O dia histórico de Jenni Gibbons, responsável pela comunicação com a equipe da Artemis II
A astronauta canadense Jenni Gibbons passou a segunda-feira (6) na sala de controle da Nasa em Houston, apoiando à distância seus colegas da missão Artemis II durante seu voo ao redor da Lua.
Como astronauta de reserva da missão, Gibbons treinou ao lado do compatriota Jeremy Hansen e dos americanos Christina Koch, Victor Glover e Reid Wiseman, e ficou responsável pela comunicação com os tripulantes no sobrevoo lunar.
Em uma entrevista à AFP, ela contou o impacto da viagem, realizada mais de 50 anos depois da primeira missão à Lua.
– Como era o ambiente na sala de controle? –
A emoção no centro de controle era palpável, e foi um momento "especial", cheio de lágrimas, abraços e risadas, relatou Gibbons.
"A emoção na sala com as descrições que a tripulação transmitia era enorme.
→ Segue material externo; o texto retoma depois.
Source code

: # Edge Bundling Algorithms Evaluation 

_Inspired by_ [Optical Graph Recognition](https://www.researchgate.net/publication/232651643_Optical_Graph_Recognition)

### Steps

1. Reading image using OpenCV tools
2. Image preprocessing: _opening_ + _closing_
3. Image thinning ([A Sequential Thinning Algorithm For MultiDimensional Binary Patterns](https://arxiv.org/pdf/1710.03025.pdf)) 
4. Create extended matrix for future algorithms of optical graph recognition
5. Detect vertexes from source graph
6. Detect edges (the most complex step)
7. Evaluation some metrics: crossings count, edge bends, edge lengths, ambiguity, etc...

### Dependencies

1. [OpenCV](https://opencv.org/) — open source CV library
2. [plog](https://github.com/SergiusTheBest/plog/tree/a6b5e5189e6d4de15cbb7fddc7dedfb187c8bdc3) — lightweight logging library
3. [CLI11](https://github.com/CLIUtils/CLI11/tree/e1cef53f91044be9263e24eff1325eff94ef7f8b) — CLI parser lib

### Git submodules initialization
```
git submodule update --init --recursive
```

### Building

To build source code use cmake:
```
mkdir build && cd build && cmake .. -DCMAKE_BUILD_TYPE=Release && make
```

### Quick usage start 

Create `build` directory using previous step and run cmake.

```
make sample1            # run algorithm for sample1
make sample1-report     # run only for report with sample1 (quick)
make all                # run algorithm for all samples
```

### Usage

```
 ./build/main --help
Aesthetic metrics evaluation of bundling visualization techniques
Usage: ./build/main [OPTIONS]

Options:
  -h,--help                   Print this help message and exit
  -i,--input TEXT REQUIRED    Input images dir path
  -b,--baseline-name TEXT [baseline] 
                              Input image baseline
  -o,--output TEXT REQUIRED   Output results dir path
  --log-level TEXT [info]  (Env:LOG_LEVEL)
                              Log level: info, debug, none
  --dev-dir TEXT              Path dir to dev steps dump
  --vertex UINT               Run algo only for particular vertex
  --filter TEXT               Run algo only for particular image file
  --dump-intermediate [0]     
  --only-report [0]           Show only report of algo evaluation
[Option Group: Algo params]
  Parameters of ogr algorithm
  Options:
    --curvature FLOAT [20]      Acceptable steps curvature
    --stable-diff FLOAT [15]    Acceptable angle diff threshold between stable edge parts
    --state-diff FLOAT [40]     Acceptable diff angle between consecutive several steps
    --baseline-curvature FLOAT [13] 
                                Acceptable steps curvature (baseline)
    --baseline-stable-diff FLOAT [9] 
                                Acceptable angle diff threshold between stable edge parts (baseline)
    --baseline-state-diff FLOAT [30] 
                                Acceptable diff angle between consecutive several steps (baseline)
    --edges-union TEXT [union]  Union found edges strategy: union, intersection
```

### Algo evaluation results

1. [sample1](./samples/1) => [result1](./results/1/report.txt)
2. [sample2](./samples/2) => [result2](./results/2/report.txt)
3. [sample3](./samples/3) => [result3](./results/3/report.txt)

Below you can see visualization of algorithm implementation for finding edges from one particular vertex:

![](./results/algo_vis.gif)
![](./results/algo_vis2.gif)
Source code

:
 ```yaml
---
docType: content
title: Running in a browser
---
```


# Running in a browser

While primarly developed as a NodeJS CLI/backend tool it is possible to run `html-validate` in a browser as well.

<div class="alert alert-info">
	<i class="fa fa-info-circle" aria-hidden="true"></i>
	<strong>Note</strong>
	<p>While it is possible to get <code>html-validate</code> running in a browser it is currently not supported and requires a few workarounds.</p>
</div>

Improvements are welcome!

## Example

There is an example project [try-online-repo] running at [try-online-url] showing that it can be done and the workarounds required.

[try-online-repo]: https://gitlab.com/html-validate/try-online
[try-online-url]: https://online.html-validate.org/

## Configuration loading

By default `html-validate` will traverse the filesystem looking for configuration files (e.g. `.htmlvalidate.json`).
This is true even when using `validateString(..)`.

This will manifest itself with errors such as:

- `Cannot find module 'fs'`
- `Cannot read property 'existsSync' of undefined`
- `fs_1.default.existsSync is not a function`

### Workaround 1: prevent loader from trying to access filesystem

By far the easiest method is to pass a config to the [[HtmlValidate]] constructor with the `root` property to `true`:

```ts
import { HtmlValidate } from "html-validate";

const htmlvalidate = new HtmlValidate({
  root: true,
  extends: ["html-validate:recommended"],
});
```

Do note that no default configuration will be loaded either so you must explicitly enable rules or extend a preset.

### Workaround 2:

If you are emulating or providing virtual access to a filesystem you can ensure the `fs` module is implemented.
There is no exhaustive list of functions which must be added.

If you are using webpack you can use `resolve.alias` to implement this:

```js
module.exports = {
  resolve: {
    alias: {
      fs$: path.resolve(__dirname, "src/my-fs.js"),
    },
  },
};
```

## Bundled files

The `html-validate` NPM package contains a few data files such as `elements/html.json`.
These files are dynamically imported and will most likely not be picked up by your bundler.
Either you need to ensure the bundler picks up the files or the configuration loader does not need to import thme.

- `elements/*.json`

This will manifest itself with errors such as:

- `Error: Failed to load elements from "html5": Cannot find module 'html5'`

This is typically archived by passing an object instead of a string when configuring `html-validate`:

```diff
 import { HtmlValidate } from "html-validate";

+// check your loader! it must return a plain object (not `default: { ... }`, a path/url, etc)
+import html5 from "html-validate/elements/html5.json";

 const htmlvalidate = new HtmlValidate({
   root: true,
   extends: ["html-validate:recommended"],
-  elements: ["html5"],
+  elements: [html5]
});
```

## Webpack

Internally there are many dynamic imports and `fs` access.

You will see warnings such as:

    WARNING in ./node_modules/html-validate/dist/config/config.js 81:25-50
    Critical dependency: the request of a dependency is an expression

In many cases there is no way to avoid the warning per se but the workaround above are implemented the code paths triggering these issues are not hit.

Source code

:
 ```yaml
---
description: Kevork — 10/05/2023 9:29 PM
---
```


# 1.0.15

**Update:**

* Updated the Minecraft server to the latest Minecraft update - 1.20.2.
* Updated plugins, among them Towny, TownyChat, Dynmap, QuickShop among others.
É provável que todos os controladores de voo tenham sido inspirados pelas missões Apollo e tenham trabalhado a vida inteira para ver isto", acrescentou.
Com os olhos grudados nas janelas da nave espacial por quase sete horas, a equipe da missão quebrou recordes e fez história.
"Superamos o recorde de distância da Apollo 13, o ponto mais distante a que humanos já viajaram partindo do nosso planeta. Foi um momento especial", afirmou a canadense.
"Acho que, em determinado momento, as pessoas estavam chorando, agradecidas, rindo, se abraçando, e foi simplesmente um dos momentos que mais guardo com carinho da minha carreira".
- Por que o sobrevoo lunar foi histórico? –
"A primeira coisa é que eles foram mais longe do nosso planeta do que qualquer outro antes", explicou.
A missão Artemis II superou o recorde de distância estabelecido pela Apollo 13 em 1970. Ao atingir o seu ponto mais distante, a 406.771 quilômetros da Terra, a tripulação conseguiu situar‑se mais de 6.600 quilômetros acima da marca histórica anterior.
"As outras missões Apollo voaram muito mais perto da Lua. Ver a perspectiva da nossa Terra de tão longe deve ter sido absolutamente incrível, e eles tiveram perspectivas do lado mais distante da Lua que nunca tinha estado iluminado durante as missões Apollo", acrescentou.
A equipe também enviou descrições de locais nunca antes vistos, lembrou Gibbons. "Nós os vimos em imagens remotas, mas esta é a primeira vez que as câmeras mais sensíveis do mundo, que são os olhos humanos, puderam observá‑los".
– Qual foi a descrição mais impactante? –
"Com a data do lançamento, a mecânica orbital foi tal que, ao final do sobrevoo lunar, a tripulação presenciou um eclipse", lembrou a astronauta.
"Devido a disso, puderam ver todas aquelas características incríveis do espaço profundo e da Lua que não estavam ofuscadas pela luz solar: muitos detalhes realmente finos, inclusive detalhes da coroa do Sol quando ele passava atrás da Lua".
"Na verdade, eles voaram com óculos de eclipse para se proteger, de modo que muitas pessoas que já presenciaram um eclipse na Terra puderam reconhecer essa experiência e se identificar com ela", adicionou.
Gibbons destacou que a tripulação conseguiu descrever o que foi observado quando a Lua estava escura.
"Eles viram clarões de impacto na superfície, o que significa material que atinge a superfície lunar e cria novas crateras", disse.
"É algo que não presenciamos com frequência. Os astronautas da Apollo talvez tenham mencionado alguns, mas para nós era ciência de máxima prioridade, então o fato de eles terem visto quatro ou cinco foi simplesmente extraordinário".